Segment Start: Extracted information

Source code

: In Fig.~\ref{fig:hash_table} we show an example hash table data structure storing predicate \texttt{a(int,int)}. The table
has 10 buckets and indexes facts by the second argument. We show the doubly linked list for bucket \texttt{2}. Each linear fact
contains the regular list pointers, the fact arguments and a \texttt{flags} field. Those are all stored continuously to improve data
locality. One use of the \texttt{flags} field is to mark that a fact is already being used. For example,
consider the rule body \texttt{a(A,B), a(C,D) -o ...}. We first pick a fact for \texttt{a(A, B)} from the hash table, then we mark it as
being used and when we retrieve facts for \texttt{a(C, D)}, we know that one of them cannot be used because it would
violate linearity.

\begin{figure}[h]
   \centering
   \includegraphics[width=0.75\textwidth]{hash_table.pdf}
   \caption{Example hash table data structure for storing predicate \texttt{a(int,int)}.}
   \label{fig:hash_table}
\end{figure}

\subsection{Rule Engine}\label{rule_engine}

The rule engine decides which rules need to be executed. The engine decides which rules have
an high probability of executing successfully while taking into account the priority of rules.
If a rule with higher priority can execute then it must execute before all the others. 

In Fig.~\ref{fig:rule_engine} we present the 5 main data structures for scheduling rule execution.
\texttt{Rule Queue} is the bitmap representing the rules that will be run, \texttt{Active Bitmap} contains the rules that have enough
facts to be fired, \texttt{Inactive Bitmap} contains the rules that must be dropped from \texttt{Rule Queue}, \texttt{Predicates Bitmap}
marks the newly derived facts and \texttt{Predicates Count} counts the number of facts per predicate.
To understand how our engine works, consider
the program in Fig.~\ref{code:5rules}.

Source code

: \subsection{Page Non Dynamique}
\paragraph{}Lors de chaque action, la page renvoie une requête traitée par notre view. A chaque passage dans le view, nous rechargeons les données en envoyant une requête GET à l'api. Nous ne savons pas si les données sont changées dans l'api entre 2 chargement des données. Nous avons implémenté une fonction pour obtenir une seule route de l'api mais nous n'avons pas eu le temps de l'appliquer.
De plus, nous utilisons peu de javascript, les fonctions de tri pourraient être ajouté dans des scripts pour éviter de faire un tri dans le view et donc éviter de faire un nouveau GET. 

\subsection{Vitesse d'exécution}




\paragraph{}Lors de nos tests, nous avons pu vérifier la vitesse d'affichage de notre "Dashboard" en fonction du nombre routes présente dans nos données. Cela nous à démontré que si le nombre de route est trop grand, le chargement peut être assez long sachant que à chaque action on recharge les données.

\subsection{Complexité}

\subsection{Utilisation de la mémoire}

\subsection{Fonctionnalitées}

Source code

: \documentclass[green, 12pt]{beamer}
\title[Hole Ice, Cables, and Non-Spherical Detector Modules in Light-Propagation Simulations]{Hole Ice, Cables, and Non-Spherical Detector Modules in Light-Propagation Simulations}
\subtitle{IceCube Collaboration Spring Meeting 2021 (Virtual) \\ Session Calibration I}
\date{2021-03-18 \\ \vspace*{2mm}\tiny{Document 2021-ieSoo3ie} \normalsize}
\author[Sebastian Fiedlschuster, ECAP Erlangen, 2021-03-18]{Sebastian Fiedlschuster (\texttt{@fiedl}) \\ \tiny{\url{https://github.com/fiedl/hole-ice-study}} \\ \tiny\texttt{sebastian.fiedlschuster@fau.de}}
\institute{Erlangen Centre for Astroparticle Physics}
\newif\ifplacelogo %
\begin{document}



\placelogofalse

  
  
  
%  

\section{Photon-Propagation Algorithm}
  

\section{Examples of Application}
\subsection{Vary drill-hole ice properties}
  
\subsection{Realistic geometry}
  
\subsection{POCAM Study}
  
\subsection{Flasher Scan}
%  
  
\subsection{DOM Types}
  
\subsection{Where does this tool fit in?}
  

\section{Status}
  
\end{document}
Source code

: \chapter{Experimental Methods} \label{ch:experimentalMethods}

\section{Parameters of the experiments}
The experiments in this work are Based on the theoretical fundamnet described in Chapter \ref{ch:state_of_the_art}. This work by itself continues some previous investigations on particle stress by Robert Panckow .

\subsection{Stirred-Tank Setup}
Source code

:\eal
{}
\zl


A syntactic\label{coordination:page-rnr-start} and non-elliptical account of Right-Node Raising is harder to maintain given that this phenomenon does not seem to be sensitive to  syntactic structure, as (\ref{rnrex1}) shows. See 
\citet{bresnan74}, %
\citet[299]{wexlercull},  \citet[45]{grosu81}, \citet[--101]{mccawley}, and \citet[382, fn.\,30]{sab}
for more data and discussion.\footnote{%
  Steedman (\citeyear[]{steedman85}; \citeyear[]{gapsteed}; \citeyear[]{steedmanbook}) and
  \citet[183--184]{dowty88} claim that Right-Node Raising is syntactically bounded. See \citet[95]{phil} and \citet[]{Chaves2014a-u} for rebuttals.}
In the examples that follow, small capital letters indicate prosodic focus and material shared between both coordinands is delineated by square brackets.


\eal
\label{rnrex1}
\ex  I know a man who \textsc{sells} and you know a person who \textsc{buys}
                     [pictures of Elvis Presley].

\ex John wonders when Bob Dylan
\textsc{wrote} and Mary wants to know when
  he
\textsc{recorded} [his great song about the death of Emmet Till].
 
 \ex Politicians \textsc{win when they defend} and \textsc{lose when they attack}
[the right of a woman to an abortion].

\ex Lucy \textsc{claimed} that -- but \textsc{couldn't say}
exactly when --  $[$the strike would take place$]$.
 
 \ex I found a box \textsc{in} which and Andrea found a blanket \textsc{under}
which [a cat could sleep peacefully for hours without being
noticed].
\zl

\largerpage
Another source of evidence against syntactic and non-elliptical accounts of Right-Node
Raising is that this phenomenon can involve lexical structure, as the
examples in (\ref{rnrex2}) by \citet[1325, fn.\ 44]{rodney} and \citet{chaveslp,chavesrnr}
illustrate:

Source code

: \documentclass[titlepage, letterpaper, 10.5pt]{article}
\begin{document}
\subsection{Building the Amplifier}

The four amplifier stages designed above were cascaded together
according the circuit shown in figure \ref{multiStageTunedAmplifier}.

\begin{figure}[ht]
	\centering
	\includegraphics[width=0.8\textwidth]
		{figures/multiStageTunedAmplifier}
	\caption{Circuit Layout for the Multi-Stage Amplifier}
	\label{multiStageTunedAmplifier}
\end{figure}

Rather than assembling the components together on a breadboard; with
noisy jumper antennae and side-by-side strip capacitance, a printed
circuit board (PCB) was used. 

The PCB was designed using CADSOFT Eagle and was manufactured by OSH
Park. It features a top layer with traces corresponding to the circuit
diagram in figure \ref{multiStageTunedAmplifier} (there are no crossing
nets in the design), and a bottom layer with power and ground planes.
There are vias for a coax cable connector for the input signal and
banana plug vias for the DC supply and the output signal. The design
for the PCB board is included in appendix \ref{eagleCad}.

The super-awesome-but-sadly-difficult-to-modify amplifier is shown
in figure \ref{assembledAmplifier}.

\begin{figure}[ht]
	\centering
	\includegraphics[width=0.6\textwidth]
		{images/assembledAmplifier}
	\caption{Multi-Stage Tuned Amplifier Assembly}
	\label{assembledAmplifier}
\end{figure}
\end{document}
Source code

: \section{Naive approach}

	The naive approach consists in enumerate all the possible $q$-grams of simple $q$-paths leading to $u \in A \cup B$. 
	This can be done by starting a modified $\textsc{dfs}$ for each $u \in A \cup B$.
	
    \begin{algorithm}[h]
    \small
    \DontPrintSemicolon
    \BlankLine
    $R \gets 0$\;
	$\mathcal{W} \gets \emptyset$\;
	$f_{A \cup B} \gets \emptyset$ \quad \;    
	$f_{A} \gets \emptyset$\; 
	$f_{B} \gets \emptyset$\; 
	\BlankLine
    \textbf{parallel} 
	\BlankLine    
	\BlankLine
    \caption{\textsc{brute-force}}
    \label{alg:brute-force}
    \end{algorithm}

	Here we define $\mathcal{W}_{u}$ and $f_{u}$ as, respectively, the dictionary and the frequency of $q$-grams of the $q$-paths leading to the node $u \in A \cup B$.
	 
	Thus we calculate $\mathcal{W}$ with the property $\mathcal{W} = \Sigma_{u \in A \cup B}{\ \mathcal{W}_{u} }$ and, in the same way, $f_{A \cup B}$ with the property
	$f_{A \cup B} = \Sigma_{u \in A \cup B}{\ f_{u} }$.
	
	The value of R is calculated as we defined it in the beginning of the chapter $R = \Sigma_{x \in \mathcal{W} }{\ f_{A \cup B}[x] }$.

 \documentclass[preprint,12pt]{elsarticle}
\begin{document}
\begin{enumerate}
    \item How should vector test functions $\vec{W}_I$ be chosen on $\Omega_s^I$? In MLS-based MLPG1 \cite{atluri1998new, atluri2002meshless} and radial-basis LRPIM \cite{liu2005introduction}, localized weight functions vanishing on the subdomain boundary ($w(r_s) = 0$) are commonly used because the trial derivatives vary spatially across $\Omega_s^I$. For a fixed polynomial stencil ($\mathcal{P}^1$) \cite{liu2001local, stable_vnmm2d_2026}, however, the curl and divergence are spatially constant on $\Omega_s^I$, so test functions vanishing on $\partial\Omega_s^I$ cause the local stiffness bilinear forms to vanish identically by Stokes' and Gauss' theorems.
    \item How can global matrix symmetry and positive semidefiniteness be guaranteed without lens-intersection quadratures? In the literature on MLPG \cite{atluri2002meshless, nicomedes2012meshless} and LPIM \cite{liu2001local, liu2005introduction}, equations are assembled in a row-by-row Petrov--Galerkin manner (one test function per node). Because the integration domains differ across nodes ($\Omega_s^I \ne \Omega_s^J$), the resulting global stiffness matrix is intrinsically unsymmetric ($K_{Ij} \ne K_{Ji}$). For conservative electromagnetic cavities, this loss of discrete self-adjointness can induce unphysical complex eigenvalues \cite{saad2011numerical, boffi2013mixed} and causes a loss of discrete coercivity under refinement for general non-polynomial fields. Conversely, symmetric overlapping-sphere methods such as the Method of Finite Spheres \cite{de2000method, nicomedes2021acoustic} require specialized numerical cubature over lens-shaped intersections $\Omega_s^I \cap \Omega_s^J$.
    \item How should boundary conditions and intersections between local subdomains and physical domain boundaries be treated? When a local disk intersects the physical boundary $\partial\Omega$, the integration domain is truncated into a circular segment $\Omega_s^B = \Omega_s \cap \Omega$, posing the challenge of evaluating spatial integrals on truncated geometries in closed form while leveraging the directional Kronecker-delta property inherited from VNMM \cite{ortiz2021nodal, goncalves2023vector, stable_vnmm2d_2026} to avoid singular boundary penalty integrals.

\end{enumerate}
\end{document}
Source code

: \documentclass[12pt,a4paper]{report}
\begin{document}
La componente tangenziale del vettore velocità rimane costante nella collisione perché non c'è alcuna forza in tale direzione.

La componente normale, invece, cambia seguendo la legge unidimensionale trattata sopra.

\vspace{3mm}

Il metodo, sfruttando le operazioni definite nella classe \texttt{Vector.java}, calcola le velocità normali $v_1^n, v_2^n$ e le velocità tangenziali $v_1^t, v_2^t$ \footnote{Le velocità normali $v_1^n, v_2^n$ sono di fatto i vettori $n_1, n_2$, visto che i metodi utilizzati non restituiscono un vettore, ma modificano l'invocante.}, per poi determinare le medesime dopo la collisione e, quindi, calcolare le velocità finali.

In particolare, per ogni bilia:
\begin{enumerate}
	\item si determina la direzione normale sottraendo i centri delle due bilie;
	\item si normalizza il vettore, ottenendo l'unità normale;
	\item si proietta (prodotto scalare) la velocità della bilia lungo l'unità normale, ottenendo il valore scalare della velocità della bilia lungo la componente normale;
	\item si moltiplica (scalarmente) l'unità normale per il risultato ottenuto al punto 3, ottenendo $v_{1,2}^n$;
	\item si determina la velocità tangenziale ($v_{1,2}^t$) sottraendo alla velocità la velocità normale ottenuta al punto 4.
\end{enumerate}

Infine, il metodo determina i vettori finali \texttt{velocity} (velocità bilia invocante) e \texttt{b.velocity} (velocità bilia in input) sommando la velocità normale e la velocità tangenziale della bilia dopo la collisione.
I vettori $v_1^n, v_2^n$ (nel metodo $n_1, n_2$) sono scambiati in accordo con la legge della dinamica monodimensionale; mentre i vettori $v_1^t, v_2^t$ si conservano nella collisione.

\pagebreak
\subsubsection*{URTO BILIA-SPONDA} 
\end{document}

Segment End: Extracted information

Directions for this task ▸
Set down, exactly as they stand above, the lines starting with the line with "that -- but" and going on through the line with "banana plug vias", and no others.

Answer to this problem ▸
\ex Lucy \textsc{claimed} that -- but \textsc{couldn't say}
exactly when --  $[$the strike would take place$]$.
 
 \ex I found a box \textsc{in} which and Andrea found a blanket \textsc{under}
which [a cat could sleep peacefully for hours without being
noticed].
\zl

\largerpage
Another source of evidence against syntactic and non-elliptical accounts of Right-Node
Raising is that this phenomenon can involve lexical structure, as the
examples in (\ref{rnrex2}) by \citet[1325, fn.\ 44]{rodney} and \citet{chaveslp,chavesrnr}
illustrate:

Source code

: \documentclass[titlepage, letterpaper, 10.5pt]{article}
\begin{document}
\subsection{Building the Amplifier}

The four amplifier stages designed above were cascaded together
according the circuit shown in figure \ref{multiStageTunedAmplifier}.

\begin{figure}[ht]
	\centering
	\includegraphics[width=0.8\textwidth]
		{figures/multiStageTunedAmplifier}
	\caption{Circuit Layout for the Multi-Stage Amplifier}
	\label{multiStageTunedAmplifier}
\end{figure}

Rather than assembling the components together on a breadboard; with
noisy jumper antennae and side-by-side strip capacitance, a printed
circuit board (PCB) was used. 

The PCB was designed using CADSOFT Eagle and was manufactured by OSH
Park. It features a top layer with traces corresponding to the circuit
diagram in figure \ref{multiStageTunedAmplifier} (there are no crossing
nets in the design), and a bottom layer with power and ground planes.
There are vias for a coax cable connector for the input signal and
banana plug vias for the DC supply and the output signal. The design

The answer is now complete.